A Cyber Threat Intelligence Self-Study Plan: Part 2

Published in

Katie’s Five Cents

11 min readAug 22, 2022

It’s been a while, but here it is — part 2 of my cyber threat intelligence (CTI) self-study plan. This is much later than I intended, but life happens. It has been wonderful to hear feedback on how part 1 helped many people learn more about CTI, and I truly appreciate everyone who reached out to say that this helped them. You all are the reason I created part 2, and I hope it’s just as helpful. For background on this plan and how I recommend using it, please read my first post. This post covers four topics:

OSINT and Open Sources
Pivoting
Clustering, Naming, and Creating Groups
Attribution

Let’s dive right in!

OSINT and Open Sources

Open source intelligence (OSINT) is a separate but complementary field to CTI. As you learned in part 1, intelligence is analyzed information to support a decision, so it’s important to remember that definition still applies. I think of OSINT as being intelligence produced using open sources, though it’s commonly used to refer to open source data or information.
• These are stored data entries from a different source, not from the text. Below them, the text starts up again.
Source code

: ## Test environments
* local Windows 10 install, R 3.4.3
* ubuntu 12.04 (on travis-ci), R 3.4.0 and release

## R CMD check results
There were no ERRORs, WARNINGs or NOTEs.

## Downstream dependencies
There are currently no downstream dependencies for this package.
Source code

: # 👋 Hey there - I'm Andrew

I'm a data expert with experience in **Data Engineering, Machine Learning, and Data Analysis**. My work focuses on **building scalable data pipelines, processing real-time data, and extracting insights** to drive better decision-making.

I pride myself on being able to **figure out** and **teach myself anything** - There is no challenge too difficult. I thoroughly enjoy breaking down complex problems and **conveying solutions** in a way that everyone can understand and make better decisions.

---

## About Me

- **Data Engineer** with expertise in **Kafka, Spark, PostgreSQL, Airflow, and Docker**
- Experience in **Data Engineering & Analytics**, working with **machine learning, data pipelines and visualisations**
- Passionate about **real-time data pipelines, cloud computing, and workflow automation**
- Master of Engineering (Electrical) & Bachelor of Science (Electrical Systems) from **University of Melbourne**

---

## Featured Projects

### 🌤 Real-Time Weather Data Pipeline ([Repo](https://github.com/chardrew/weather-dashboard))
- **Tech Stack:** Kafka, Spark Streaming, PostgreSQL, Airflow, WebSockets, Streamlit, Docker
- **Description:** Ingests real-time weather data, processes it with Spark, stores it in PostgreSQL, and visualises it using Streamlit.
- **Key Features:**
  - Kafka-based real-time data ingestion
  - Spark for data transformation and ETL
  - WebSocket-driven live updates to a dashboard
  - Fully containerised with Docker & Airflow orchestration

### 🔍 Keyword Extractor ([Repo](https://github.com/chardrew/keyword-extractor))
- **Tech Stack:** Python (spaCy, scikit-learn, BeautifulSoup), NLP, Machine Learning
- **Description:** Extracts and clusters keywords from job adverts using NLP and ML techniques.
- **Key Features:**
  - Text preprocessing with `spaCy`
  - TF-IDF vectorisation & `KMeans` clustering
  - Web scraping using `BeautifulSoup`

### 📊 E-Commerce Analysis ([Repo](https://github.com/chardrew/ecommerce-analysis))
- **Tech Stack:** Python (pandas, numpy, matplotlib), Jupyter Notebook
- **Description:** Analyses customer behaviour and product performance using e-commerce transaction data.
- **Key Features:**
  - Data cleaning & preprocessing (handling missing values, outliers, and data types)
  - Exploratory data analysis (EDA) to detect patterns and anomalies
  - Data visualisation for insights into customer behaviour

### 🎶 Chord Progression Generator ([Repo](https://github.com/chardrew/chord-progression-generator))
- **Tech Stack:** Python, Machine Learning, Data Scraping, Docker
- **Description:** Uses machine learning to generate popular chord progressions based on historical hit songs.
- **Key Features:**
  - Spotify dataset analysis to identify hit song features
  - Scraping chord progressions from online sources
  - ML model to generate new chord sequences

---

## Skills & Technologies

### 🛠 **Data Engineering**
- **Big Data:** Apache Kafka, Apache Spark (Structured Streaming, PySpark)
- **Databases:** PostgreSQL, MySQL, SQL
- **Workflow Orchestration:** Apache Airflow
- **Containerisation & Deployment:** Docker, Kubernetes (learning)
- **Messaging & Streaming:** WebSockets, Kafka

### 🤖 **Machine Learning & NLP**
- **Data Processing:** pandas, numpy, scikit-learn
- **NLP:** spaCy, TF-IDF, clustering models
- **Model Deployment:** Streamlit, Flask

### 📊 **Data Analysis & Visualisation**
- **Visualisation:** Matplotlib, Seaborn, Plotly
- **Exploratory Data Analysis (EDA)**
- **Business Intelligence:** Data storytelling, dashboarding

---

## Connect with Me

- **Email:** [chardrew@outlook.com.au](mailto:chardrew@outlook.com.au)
It’s particularly important to critically evaluate open sources before using them to produce intelligence.

Read and watch

Read selections from this Army publication on OSINT: https://irp.fas.org/doddir/army/atp2-22-9.pdf —you can skim the whole thing, but I recommend reading just pages 21–23 (starting at Open-Source Reliability heading), page 41 (Information Reliability and Credibility heading), and page 43 (section 4–13) (hat tip to Casey Brooks for this reference)
Read Sergio Caltagirone’s blog post about how to differentiate reports from vendors as threat intelligence or marketing using the ADEPT model.
Skim this DNI page, focusing on the OSINT definition and the other 5 “INTs”.
Watch this presentation from Sherman Chu on Current Intelligence.
Skim this page that lists many available open sources: https://github.com/hslatman/awesome-threat-intelligence. Think about the major categories of sources and where you think this data comes from.

Things to do

If you haven’t already, create a Twitter account and follow some CTI people (if you follow me @likethecoins, Twitter will automagically start recommending other accounts to follow). I also recommend creating your own RSS feed as recommended in part 1, but if you don’t want to, here is a starter RSS feed (downloads an .OPML file hosted on my Google Drive) that you can import into any RSS feed tool of your choice. (Feedly is a good starting point!) Please note this is a recommended starting point, and I’m certain I forgot some excellent blogs, so I appreciate your understanding if yours isn’t included.
Find a blog post or report from a cybersecurity vendor via your Twitter or RSS feed. Apply Sergio’s ADEPT model and make your own assessment on whether it falls more under intelligence and marketing.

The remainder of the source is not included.